▸ RECORDED INFORMATION:
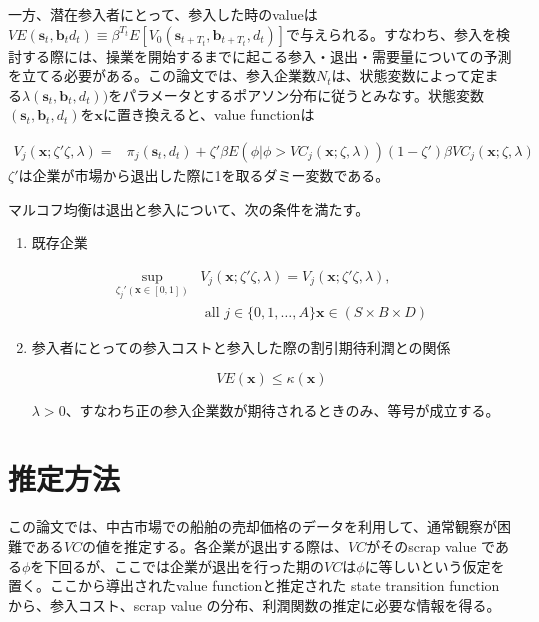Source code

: \documentclass[11pt]{jsarticle}
\begin{document}
一方、潜在参入者にとって、参入した時のvalueは$VE(\mathbf{s}_t, \mathbf{b}_t d_t) \equiv \beta^{T_t}E[V_0(\mathbf{s}_{t+T_t}, \mathbf{b}_{t+T_t}, d_t)]$で与えられる。すなわち、参入を検討する際には、操業を開始するまでに起こる参入・退出・需要量についての予測を立てる必要がある。この論文では、参入企業数$N_t$は、状態変数によって定まる$\lambda(\mathbf{s}_t, \mathbf{b}_t, d_t))$をパラメータとするポアソン分布に従うとみなす。状態変数$(\mathbf{s}_t, \mathbf{b}_t, d_t)$を$\mathbf{x}$に置き換えると、value functionは

\begin{align*}
  V_j(\mathbf{x}; \zeta' \zeta, \lambda) = & \pi_j (\mathbf{s}_t, d_t) + \zeta' \beta E(\phi | \phi > VC_j(\mathbf{x}; \zeta, \lambda)) (1-\zeta') \beta VC_j (\mathbf{x}; \zeta, \lambda)
\end{align*}
$\zeta'$は企業が市場から退出した際に1を取るダミー変数である。

マルコフ均衡は退出と参入について、次の条件を満たす。

\begin{enumerate}
  \item 既存企業

  \begin{align*}
    \sup_{\zeta_j' (\mathbf{x} \in [0,1])} & V_j(\mathbf{x}; \zeta' \zeta, \lambda) = V_j(\mathbf{x}; \zeta' \zeta, \lambda), \\
    & \text{ all } j \in \{0, 1, \ldots, A \} \mathbf{x} \in (S \times B \times D)
  \end{align*}

  \item 参入者にとっての参入コストと参入した際の割引期待利潤との関係

  \[
  VE(\mathbf{x}) \leq \kappa (\mathbf{x})
  \]

  $\lambda > 0$、すなわち正の参入企業数が期待されるときのみ、等号が成立する。
\end{enumerate}

\section{推定方法}

この論文では、中古市場での船舶の売却価格のデータを利用して、通常観察が困難である$VC$の値を推定する。各企業が退出する際は、$VC$がそのscrap value である$\phi$を下回るが、ここでは企業が退出を行った期の$VC$は$\phi$に等しいという仮定を置く。ここから導出されたvalue functionと推定された state transition function から、参入コスト、scrap value の分布、利潤関数の推定に必要な情報を得る。
\end{document}
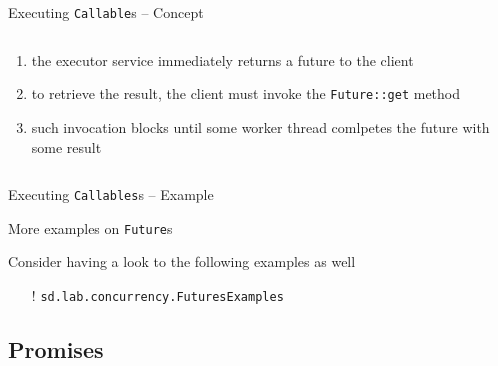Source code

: \documentclass[presentation]{beamer}\mode<presentation>{\usetheme{AMSBolognaFC}}
\begin{document}
\begin{frame}[c,allowframebreaks]{Executing \texttt{Callable}s -- Concept}
\begin{columns}
\begin{column}{.4\linewidth}
\begin{enumerate}
				\item the executor service \alert{immediately} returns a future to the client

				\item to retrieve the result, the client must invoke the \alert{\texttt{Future::get}} method

				\item such invocation \alert{blocks} until some worker thread \alert{comlpetes} the future with some result
			\end{enumerate}
		\end{column}
	\end{columns}

\end{frame}

\begin{frame}[c]{Executing \texttt{Callables}s -- Example}

	

\end{frame}

\begin{frame}[c]{More examples on \texttt{Future}s}

	Consider having a look to the following examples as well
	\begin{itemize}
		\item[!] \texttt{sd.lab.concurrency.\alert{FuturesExamples}}
	\end{itemize}

\end{frame}

\subsection{Promises}
\end{document}
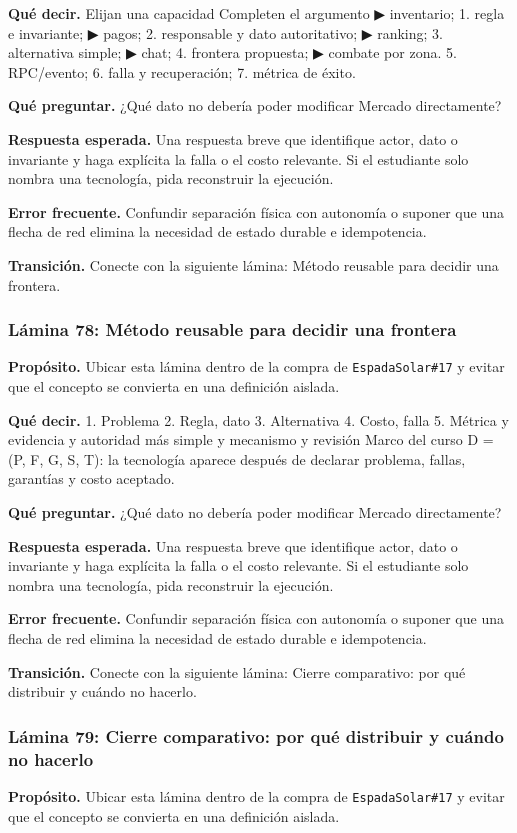 \documentclass[variant=docente,cover=institutional,mode=screen]{ua-engineering-v6-article}
\begin{document}
\textbf{Qué decir.} Elijan una capacidad Completen el argumento ▶ inventario; 1. regla e invariante; ▶ pagos; 2. responsable y dato autoritativo; ▶ ranking; 3. alternativa simple; ▶ chat; 4. frontera propuesta; ▶ combate por zona. 5. RPC/evento; 6. falla y recuperación; 7. métrica de éxito.

\textbf{Qué preguntar.} ¿Qué dato no debería poder modificar Mercado directamente?

\textbf{Respuesta esperada.} Una respuesta breve que identifique actor, dato o invariante y haga explícita la falla o el costo relevante. Si el estudiante solo nombra una tecnología, pida reconstruir la ejecución.

\textbf{Error frecuente.} Confundir separación física con autonomía o suponer que una flecha de red elimina la necesidad de estado durable e idempotencia.

\textbf{Transición.} Conecte con la siguiente lámina: Método reusable para decidir una frontera.

\subsubsection*{Lámina 78: Método reusable para decidir una frontera}
\textbf{Propósito.} Ubicar esta lámina dentro de la compra de \texttt{EspadaSolar\#17} y evitar que el concepto se convierta en una definición aislada.

\textbf{Qué decir.} 1. Problema 2. Regla, dato 3. Alternativa 4. Costo, falla 5. Métrica y evidencia y autoridad más simple y mecanismo y revisión Marco del curso D = (P, F, G, S, T): la tecnología aparece después de declarar problema, fallas, garantías y costo aceptado.

\textbf{Qué preguntar.} ¿Qué dato no debería poder modificar Mercado directamente?

\textbf{Respuesta esperada.} Una respuesta breve que identifique actor, dato o invariante y haga explícita la falla o el costo relevante. Si el estudiante solo nombra una tecnología, pida reconstruir la ejecución.

\textbf{Error frecuente.} Confundir separación física con autonomía o suponer que una flecha de red elimina la necesidad de estado durable e idempotencia.

\textbf{Transición.} Conecte con la siguiente lámina: Cierre comparativo: por qué distribuir y cuándo no hacerlo.

\subsubsection*{Lámina 79: Cierre comparativo: por qué distribuir y cuándo no hacerlo}
\textbf{Propósito.} Ubicar esta lámina dentro de la compra de \texttt{EspadaSolar\#17} y evitar que el concepto se convierta en una definición aislada.
\end{document}
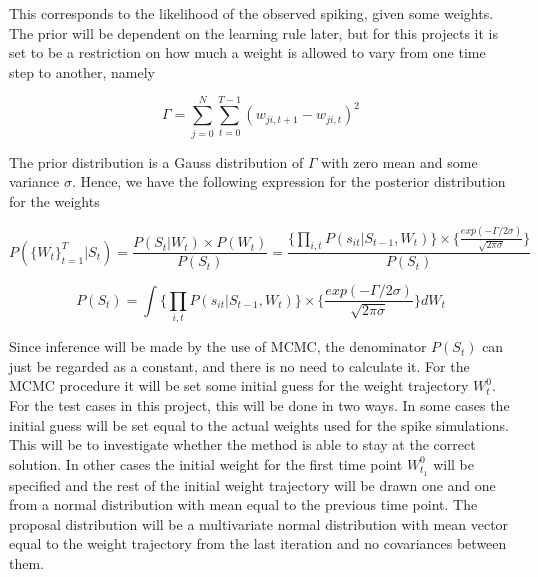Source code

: This corresponds to the likelihood of the observed spiking, given some weights. The prior will be dependent on the learning rule later, but for this projects it is set to be a restriction on how much a weight is allowed to vary from one time step to another, namely

\begin{equation}
    \Gamma = \sum_{j=0}^{N} \sum_{t=0}^{T-1} (w_{ji,t+1}-w_{ji,t})^2
\end{equation}

The prior distribution is a Gauss distribution of $\Gamma$ with zero mean and some variance $\sigma$. Hence, we have the following expression for the posterior distribution for the weights

\begin{equation}
        P(\{W_t\}_{t=1}^{T}|S_t) = \frac{P(S_t|W_t)\times P(W_t)}{P(S_t)} = \frac{\Big\{\prod_{i,t} P(s_{it}|S_{t-1}, W_t)\Big\} \times \Big\{\frac{exp(-\Gamma /2\sigma)}{\sqrt{2\pi \sigma}}\Big\}}{P(S_t)} 
\end{equation}

\begin{equation}
        P(S_t) = \int \Big\{\prod_{i,t} P(s_{it}|S_{t-1}, W_t)\Big\} \times \Big\{\frac{exp(-\Gamma /2\sigma)}{\sqrt{2\pi \sigma}}\Big\} d{W_t}
\end{equation}

Since inference will be made by the use of MCMC, the denominator $P(S_t)$ can just be regarded as a constant, and there is no need to calculate it. For the MCMC procedure it will be set some initial guess for the weight trajectory $W_t^0$. For the test cases in this project, this will be done in two ways. In some cases the initial guess will be set equal to the actual weights used for the spike simulations. This will be to investigate whether the method is able to stay at the correct solution. In other cases the initial weight for the first time point $W_{t_1}^0$ will be specified and the rest of the initial weight trajectory will be drawn one and one from a normal distribution with mean equal to the previous time point. The proposal distribution will be a  multivariate normal distribution with mean vector equal to the weight trajectory from the last iteration and no covariances between them. 











\cleardoublepage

▸ WHAT YOU HAVE TO DO:
Which lines of the records above contain the word "Executing"? Report each one.

▸ WRITTEN ANSWER:
\begin{frame}[c,allowframebreaks]{Executing \texttt{Callable}s -- Concept}
\begin{frame}[c]{Executing \texttt{Callables}s -- Example}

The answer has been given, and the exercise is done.